Segment Open

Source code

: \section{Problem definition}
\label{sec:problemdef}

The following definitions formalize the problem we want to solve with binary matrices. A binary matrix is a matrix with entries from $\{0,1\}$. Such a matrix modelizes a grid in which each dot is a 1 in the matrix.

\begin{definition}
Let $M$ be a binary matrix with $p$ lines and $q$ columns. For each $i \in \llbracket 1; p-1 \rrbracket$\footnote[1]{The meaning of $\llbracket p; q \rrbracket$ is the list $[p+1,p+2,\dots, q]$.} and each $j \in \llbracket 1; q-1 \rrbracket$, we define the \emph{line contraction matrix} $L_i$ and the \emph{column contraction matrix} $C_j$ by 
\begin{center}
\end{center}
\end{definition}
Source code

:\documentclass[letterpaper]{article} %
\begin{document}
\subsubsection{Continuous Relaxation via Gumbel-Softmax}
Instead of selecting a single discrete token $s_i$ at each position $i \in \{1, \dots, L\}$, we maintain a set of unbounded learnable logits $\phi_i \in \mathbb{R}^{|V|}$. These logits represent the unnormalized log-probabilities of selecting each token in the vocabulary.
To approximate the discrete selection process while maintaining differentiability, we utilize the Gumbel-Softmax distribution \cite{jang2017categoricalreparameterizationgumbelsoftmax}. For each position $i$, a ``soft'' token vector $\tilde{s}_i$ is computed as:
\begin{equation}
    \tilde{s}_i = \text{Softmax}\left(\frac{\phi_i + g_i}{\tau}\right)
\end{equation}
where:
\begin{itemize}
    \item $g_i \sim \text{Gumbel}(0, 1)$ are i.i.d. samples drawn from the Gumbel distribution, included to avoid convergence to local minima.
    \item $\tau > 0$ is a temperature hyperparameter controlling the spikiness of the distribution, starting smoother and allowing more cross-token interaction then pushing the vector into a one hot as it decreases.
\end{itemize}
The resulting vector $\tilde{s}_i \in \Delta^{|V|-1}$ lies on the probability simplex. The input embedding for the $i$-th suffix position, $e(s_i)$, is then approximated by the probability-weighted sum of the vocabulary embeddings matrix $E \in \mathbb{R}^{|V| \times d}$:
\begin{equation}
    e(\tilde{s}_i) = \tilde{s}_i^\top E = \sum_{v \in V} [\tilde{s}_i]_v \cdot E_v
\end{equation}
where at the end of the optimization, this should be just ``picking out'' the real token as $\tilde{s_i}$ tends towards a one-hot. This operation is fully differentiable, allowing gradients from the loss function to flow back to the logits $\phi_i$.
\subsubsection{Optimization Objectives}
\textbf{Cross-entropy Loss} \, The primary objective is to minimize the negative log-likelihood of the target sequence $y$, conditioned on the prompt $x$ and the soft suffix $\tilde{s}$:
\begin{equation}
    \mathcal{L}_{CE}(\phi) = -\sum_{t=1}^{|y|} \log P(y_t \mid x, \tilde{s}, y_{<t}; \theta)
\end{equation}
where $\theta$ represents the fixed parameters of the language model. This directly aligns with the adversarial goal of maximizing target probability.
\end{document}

Segment Closed

Output all records exactly, with nothing added or dropped.

Source code

: \section{Problem definition}
\label{sec:problemdef}

The following definitions formalize the problem we want to solve with binary matrices. A binary matrix is a matrix with entries from $\{0,1\}$. Such a matrix modelizes a grid in which each dot is a 1 in the matrix.

\begin{definition}
Let $M$ be a binary matrix with $p$ lines and $q$ columns. For each $i \in \llbracket 1; p-1 \rrbracket$\footnote[1]{The meaning of $\llbracket p; q \rrbracket$ is the list $[p+1,p+2,\dots, q]$.} and each $j \in \llbracket 1; q-1 \rrbracket$, we define the \emph{line contraction matrix} $L_i$ and the \emph{column contraction matrix} $C_j$ by 
\begin{center}
\end{center}
\end{definition}
Source code

:\documentclass[letterpaper]{article} %
\begin{document}
\subsubsection{Continuous Relaxation via Gumbel-Softmax}
Instead of selecting a single discrete token $s_i$ at each position $i \in \{1, \dots, L\}$, we maintain a set of unbounded learnable logits $\phi_i \in \mathbb{R}^{|V|}$. These logits represent the unnormalized log-probabilities of selecting each token in the vocabulary.
To approximate the discrete selection process while maintaining differentiability, we utilize the Gumbel-Softmax distribution \cite{jang2017categoricalreparameterizationgumbelsoftmax}. For each position $i$, a ``soft'' token vector $\tilde{s}_i$ is computed as:
\begin{equation}
    \tilde{s}_i = \text{Softmax}\left(\frac{\phi_i + g_i}{\tau}\right)
\end{equation}
where:
\begin{itemize}
    \item $g_i \sim \text{Gumbel}(0, 1)$ are i.i.d. samples drawn from the Gumbel distribution, included to avoid convergence to local minima.
    \item $\tau > 0$ is a temperature hyperparameter controlling the spikiness of the distribution, starting smoother and allowing more cross-token interaction then pushing the vector into a one hot as it decreases.
\end{itemize}
The resulting vector $\tilde{s}_i \in \Delta^{|V|-1}$ lies on the probability simplex. The input embedding for the $i$-th suffix position, $e(s_i)$, is then approximated by the probability-weighted sum of the vocabulary embeddings matrix $E \in \mathbb{R}^{|V| \times d}$:
\begin{equation}
    e(\tilde{s}_i) = \tilde{s}_i^\top E = \sum_{v \in V} [\tilde{s}_i]_v \cdot E_v
\end{equation}
where at the end of the optimization, this should be just ``picking out'' the real token as $\tilde{s_i}$ tends towards a one-hot. This operation is fully differentiable, allowing gradients from the loss function to flow back to the logits $\phi_i$.
\subsubsection{Optimization Objectives}
\textbf{Cross-entropy Loss} \, The primary objective is to minimize the negative log-likelihood of the target sequence $y$, conditioned on the prompt $x$ and the soft suffix $\tilde{s}$:
\begin{equation}
    \mathcal{L}_{CE}(\phi) = -\sum_{t=1}^{|y|} \log P(y_t \mid x, \tilde{s}, y_{<t}; \theta)
\end{equation}
where $\theta$ represents the fixed parameters of the language model. This directly aligns with the adversarial goal of maximizing target probability.
\end{document}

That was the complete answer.